Esce oggi Inesse, nuovo disco di Erio: dopo un anno di tour nei principali club della penisola, questo nuovo disco vede Erio per la prima volta in veste di produttore con l’aiuto, in una manciata di tracce, di Yakamoto Kotzuga (“The Biggest of Hearts, A Glowing Gash”), Ioshi (“Kill it! Kill it!)” e Will Rendle di Will and the People (“Limerence”).
Il disco è mixato da Erio e Marco Gorini, sotto la supervisione di Paolo Baldini. Il master è di Simone Squillario. Il sound di “Inesse” vuole farsi più contemporaneo e vira verso un’elettronica fluida e distorta, contaminata da atmosfere R’n B e Hip Hop.
Erio traccia per traccia
Si parte subito da commistioni sonore articolate: sono quelle di The Biggest of Hearts, che viaggia dai cori orientali agli archi, con l’elettronica a fornire ritmo e respiro al tutto.
Sfumature, ma anche un ritmo molto cadenzato, quello di Limerence, che si avvicina di più ai criteri dell’hip hop, senza però utilizzare il rappato, ma conservando un canto qui e là anche molto angelicato.
Anche Becalmed ha uno schema simile, con un drumming potente e risonante su una base sonora scarna, qui con tendenze più cupe.

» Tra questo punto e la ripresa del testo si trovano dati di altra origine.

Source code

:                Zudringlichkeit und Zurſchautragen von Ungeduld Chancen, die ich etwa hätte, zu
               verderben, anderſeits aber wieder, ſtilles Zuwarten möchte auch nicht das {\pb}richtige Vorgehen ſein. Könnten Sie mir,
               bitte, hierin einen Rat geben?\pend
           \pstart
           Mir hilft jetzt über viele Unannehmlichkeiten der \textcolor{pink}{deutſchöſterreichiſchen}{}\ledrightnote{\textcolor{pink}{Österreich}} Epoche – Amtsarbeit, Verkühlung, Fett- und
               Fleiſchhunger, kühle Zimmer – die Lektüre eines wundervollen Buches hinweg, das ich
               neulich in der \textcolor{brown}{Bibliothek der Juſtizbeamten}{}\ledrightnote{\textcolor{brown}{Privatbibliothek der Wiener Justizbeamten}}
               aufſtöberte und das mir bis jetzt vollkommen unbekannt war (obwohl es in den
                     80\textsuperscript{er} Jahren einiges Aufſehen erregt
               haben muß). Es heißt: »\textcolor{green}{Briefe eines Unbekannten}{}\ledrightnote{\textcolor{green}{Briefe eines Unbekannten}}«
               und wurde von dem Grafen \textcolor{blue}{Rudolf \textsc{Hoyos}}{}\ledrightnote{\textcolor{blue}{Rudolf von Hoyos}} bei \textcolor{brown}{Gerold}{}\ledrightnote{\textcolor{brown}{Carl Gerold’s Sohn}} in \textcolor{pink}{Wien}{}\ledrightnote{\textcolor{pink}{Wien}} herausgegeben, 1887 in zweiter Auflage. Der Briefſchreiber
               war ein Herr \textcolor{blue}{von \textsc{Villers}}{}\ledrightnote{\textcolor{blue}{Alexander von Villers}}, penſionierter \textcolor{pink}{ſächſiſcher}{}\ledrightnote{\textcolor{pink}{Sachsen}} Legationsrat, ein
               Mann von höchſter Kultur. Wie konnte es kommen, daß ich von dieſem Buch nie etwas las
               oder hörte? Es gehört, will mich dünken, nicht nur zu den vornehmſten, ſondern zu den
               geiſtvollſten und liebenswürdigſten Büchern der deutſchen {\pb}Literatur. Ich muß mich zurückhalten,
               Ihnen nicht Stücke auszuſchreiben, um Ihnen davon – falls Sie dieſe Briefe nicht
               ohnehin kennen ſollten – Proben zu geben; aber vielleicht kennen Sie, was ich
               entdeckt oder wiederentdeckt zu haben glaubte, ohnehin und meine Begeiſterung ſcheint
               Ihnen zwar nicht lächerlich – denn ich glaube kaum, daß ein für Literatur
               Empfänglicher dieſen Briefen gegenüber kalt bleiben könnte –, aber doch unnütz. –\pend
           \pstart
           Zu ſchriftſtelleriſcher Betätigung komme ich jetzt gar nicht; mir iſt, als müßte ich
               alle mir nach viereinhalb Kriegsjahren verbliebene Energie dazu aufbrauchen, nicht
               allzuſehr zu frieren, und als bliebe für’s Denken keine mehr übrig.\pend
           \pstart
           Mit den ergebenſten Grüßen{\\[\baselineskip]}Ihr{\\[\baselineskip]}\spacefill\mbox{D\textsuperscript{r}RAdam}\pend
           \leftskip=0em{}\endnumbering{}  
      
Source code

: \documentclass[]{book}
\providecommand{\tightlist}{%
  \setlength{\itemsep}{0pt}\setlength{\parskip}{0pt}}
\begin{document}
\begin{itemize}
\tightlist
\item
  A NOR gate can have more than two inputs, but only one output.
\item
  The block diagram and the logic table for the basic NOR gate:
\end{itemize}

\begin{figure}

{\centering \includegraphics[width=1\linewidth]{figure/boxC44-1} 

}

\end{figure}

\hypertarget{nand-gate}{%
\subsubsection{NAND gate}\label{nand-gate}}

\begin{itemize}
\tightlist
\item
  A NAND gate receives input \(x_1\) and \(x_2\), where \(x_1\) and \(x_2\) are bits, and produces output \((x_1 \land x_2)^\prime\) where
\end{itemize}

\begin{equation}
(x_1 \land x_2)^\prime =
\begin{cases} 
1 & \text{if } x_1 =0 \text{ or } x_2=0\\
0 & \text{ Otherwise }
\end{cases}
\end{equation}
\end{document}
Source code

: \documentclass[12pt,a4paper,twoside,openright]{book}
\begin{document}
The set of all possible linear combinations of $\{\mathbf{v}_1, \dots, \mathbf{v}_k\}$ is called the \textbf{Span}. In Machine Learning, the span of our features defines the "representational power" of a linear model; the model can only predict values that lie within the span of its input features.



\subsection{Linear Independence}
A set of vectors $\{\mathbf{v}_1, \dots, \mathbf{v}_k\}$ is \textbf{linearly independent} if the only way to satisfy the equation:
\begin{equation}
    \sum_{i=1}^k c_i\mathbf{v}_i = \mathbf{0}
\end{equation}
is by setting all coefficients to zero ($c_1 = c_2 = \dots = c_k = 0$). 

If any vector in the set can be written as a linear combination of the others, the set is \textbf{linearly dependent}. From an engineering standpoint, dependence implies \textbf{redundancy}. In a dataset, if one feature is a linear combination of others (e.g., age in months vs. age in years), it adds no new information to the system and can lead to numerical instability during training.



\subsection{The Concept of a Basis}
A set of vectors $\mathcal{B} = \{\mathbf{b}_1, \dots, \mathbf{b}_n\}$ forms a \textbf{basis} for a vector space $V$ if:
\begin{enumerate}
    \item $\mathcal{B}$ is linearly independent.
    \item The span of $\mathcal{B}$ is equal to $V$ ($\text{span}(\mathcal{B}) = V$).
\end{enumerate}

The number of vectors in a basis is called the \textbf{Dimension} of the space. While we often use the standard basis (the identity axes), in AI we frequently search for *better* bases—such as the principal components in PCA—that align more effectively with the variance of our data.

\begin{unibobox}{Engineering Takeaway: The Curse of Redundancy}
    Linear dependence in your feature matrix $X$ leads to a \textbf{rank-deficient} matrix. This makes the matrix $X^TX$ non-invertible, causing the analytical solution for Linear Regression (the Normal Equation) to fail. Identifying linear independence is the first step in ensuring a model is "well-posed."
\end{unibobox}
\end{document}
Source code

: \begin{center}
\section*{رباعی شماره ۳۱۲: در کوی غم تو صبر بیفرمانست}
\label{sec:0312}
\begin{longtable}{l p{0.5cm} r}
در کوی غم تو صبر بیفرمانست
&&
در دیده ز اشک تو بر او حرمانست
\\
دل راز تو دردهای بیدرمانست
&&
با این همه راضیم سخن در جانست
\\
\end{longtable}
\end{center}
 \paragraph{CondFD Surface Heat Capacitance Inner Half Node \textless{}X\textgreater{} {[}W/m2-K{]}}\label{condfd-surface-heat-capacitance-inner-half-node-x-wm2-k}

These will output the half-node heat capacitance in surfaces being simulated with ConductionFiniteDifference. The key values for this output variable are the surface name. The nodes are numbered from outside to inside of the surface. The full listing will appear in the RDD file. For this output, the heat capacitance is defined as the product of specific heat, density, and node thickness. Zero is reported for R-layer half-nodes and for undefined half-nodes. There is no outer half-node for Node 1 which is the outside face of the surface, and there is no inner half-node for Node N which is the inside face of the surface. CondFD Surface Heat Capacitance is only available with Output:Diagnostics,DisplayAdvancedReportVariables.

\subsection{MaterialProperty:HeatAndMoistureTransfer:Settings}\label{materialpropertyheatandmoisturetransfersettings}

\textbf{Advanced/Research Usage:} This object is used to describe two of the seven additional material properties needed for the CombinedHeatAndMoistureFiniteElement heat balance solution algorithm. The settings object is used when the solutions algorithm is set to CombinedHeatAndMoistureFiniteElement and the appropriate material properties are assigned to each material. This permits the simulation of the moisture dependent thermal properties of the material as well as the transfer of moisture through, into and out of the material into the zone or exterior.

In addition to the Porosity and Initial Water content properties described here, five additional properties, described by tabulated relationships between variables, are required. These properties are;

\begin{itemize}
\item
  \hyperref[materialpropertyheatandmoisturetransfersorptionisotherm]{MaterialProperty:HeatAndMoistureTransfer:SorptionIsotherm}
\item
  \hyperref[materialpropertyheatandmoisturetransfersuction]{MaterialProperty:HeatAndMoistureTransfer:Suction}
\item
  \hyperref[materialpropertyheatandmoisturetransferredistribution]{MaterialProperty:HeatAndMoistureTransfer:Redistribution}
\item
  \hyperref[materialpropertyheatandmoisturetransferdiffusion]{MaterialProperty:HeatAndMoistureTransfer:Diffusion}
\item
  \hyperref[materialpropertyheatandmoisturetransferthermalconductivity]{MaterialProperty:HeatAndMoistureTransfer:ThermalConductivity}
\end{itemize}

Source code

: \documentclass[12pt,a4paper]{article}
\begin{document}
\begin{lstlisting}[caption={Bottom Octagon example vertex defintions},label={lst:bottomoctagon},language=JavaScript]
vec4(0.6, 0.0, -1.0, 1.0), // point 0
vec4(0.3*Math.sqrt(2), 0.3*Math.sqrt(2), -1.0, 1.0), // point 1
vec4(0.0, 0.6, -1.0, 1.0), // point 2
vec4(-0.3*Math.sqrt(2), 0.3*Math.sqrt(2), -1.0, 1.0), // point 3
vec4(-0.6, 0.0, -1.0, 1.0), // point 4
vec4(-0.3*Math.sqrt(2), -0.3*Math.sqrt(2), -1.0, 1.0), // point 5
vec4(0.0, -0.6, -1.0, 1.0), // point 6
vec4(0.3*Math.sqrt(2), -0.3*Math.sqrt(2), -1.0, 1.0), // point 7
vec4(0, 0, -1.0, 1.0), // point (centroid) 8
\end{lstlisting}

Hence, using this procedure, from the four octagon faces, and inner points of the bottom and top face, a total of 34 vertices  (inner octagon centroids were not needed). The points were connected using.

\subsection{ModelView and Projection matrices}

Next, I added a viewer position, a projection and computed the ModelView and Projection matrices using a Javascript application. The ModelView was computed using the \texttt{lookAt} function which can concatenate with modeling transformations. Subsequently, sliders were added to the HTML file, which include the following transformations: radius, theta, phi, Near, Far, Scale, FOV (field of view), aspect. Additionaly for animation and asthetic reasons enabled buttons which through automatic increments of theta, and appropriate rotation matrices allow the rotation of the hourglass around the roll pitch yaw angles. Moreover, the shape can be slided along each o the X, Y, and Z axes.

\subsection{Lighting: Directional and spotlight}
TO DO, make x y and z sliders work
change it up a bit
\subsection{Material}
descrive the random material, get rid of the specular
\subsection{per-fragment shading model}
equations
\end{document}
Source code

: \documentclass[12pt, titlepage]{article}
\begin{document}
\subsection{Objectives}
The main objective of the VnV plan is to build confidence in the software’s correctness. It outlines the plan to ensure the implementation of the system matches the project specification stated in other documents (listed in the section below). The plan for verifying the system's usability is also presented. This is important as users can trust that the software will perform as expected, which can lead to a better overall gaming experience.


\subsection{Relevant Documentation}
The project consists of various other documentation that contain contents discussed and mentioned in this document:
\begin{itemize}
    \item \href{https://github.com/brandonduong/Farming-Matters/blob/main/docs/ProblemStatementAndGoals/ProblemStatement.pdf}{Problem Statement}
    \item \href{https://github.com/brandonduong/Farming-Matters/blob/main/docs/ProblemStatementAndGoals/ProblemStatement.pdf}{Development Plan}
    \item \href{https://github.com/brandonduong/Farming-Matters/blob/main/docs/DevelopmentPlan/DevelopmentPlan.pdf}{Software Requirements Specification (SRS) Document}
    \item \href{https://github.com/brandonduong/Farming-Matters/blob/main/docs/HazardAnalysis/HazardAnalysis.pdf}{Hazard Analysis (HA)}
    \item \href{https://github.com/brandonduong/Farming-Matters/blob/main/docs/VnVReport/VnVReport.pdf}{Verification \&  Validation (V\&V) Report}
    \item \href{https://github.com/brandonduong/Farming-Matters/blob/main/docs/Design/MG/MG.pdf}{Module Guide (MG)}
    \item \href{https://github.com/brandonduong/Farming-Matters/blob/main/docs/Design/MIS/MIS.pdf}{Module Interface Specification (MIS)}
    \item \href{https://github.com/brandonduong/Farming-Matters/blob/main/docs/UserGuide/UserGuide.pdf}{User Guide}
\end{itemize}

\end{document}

C’è un’elettronica piuttosto appiccicosa in The Glorious Advance of the Self Pityng Queen: insieme al violino, ad alcune curiosità vocali, ai cambi di ritmo e ai glitch, si compone una sorta di piccola piece teatrale, o di minisuite, che non rifugge da caratteristiche barocche.
A Glowing Gash si gioca sullo scintillio e sul passo, ma sviluppa una consistente potenza complessiva, con un sapore soul di fondo.
Andamento schizofrenico quello di Brief History of Se’ and Fa’, prima morbida e poi voluminosa, con il leit motiv del violino a fornire tocchi di intensità.
Se’ I’m Hungry. Those twelve days Still Longer On è breve ma molto consistente, quasi lirica. Toe the Warehouse parte molto piano, sviluppa linee melodiche quasi jazz, poi si allarga piano piano.
Kill it! Kill it! ha un titolo particolarmente minaccioso ma si distende in un pezzo incisivo ma non eccessivo, con sangue black.
Attic apre con un rappato che poi lascia spazio ad altre evoluzioni vocali, su un background sonoro a molti strati. Atmosfere spirituali orientali caratterizzano la conclusiva The Church, che si muove in direzioni psichedeliche.
Il disco di Erio risulta originale e sperimentale, saltellando oltre i confini e gli steccati dei generi, con una graduazione delle emozioni molto accurata. Nel suo complesso il disco, pur non essendo sempre facilissimo, ha contributi notevoli e molto evoluti a livello sonoro da offrire.